Multi-Objectivizing Software Configuration Tuning (for a single performance concern)
This addresses a key bottleneck in automated software optimization for developers and engineers, offering a novel approach to improve efficiency in expensive measurement settings.
The paper tackles the problem of software configuration tuning being trapped in local optima by proposing a meta multi-objectivization model that uses an auxiliary performance objective to make similar configurations less comparable, preventing search stagnation. Experiments on eight real-world systems show it is statistically more effective than state-of-the-art single-objective methods, with up to 42% gain and using as low as 24% of measurements to achieve the same or better performance.

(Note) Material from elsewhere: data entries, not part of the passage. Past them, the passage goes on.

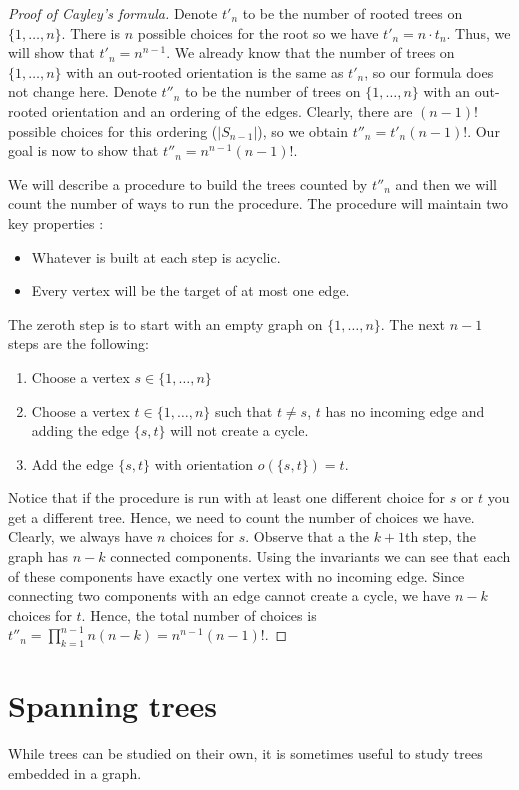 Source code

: \documentclass{tufte-handout}
\theoremstyle{definition}
\theoremstyle{remark}
\begin{document}
\begin{proof}[Proof of Cayley's formula]
	Denote $t'_n$ to be the number of rooted trees on $\{1,\dots, n\}$. There is $n$ possible choices for the root so we have $t'_n = n\cdot t_n$. Thus, we will show that $t'_n = n^{n-1}$. We already know that the number of trees on $\{1, \dots, n\}$ with an out-rooted orientation is the same as $t'_n$, so our formula does not change here. Denote $t''_n$ to be the number of trees on $\{1,\dots, n\}$ with an out-rooted orientation and an ordering of the edges. Clearly, there are $(n-1)!$ possible choices for this ordering ($|S_{n-1}|$), so we obtain $t''_n = t'_n(n-1)!$. Our goal is now to show that $t''_n = n^{n-1}(n-1)!$.
	
	We will describe a procedure to build the trees counted by $t''_n$ and then we will count the number of ways to run the procedure. The procedure will maintain two key properties : 
	\begin{itemize}
		\item Whatever is built at each step is acyclic.
		\item Every vertex will be the target of at most one edge.
	\end{itemize}
	The zeroth step is to start with an empty graph on $\{1,\dots, n\}$. The next $n-1$ steps are the following:
	\begin{enumerate}
		\item Choose a vertex $s \in \{1,\dots, n\}$
		\item Choose a vertex $t \in \{1,\dots, n\}$ such that $t \neq s$, $t$ has no incoming edge and adding the edge $\{s,t\}$ will not create a cycle.
		\item Add the edge $\{s,t\}$ with orientation $o(\{s,t\}) = t$.
	\end{enumerate}
	Notice that if the procedure is run with at least one different choice for $s$ or $t$ you get a different tree. Hence, we need to count the number of choices we have. Clearly, we always have $n$ choices for $s$. Observe that a the $k+1$th step, the graph has $n-k$ connected components. Using the invariants we can see that each of these components have exactly one vertex with no incoming edge. Since connecting two components with an edge cannot create a cycle, we have $n-k$ choices for $t$. Hence, the total number of choices is $t''_n = \prod_{k=1}^{n-1}n(n-k) = n^{n-1}(n-1)!$.
\end{proof}

\section{Spanning trees}
While trees can be studied on their own, it is sometimes useful to study trees embedded in a graph.
\end{document}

Automatically tuning software configuration for optimizing a single performance attribute (e.g., minimizing latency) is not trivial, due to the nature of the configuration systems (e.g., complex landscape and expensive measurement). To deal with the problem, existing work has been focusing on developing various effective optimizers. However, a prominent issue that all these optimizers need to take care of is how to avoid the search being trapped in local optima -- a hard nut to crack for software configuration tuning due to its rugged and sparse landscape, and neighboring configurations tending to behave very differently. Overcoming such in an expensive measurement setting is even more challenging. In this paper, we take a different perspective to tackle this issue. Instead of focusing on improving the optimizer, we work on the level of optimization model. We do this by proposing a meta multi-objectivization model (MMO) that considers an auxiliary performance objective (e.g., throughput in addition to latency). What makes this model unique is that we do not optimize the auxiliary performance objective, but rather use it to make similarly-performing while different configurations less comparable (i.e. Pareto nondominated to each other), thus preventing the search from being trapped in local optima. Experiments on eight real-world software systems/environments with diverse performance attributes reveal that our MMO model is statistically more effective than state-of-the-art single-objective counterparts in overcoming local optima (up to 42% gain), while using as low as 24% of their measurements to achieve the same (or better) performance result.